Saved entries:
* * *
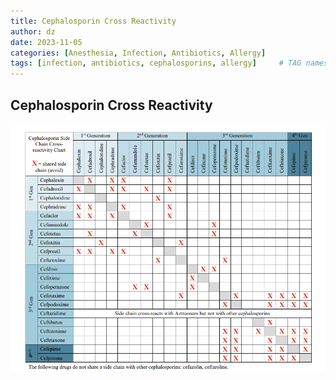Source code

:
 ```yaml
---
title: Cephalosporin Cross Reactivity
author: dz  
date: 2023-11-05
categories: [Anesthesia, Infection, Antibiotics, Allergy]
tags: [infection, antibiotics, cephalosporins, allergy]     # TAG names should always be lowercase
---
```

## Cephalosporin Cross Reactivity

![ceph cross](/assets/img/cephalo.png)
* * *
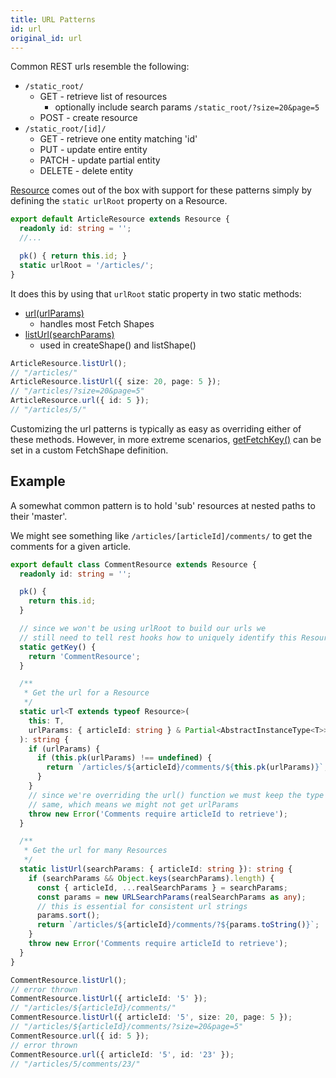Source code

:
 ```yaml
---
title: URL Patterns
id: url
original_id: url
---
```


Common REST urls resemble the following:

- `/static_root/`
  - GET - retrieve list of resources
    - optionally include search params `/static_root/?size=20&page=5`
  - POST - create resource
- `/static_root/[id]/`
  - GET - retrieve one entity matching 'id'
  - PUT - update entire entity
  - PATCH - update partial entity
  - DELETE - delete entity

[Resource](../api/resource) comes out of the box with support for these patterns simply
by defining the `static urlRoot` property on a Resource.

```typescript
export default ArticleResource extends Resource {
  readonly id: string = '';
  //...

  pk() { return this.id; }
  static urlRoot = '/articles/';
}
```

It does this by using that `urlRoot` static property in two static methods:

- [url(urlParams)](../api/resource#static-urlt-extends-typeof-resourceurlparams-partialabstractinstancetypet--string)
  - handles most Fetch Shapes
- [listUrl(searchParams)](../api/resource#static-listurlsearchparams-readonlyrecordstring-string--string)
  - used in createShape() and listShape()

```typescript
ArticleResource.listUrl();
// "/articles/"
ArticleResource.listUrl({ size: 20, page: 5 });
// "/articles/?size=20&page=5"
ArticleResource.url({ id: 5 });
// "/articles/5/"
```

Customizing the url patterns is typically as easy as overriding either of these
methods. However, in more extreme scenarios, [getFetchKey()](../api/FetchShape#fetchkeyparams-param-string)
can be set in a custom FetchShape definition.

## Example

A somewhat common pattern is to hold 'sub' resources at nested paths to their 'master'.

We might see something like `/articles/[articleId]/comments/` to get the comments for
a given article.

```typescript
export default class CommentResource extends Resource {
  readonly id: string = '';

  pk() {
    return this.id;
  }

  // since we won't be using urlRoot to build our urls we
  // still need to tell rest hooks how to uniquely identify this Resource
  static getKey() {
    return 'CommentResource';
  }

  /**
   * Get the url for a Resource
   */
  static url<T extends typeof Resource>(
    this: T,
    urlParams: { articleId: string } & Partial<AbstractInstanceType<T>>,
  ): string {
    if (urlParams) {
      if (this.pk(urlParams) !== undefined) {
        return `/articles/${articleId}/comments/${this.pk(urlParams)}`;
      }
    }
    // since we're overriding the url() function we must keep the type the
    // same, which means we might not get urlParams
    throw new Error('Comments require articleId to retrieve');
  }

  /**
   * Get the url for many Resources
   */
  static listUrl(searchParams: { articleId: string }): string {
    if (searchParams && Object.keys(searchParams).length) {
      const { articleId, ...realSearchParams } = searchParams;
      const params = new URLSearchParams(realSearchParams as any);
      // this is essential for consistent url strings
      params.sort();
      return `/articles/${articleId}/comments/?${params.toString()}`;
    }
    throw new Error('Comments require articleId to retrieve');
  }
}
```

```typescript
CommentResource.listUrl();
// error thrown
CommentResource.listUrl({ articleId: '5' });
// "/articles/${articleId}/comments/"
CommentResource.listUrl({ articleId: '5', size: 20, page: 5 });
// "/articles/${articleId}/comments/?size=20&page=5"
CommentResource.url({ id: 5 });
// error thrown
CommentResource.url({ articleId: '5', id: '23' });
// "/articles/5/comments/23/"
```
* * *
Task prompt. Look through the data and show every line containing "export".

Answer area.
export default ArticleResource extends Resource {
export default class CommentResource extends Resource {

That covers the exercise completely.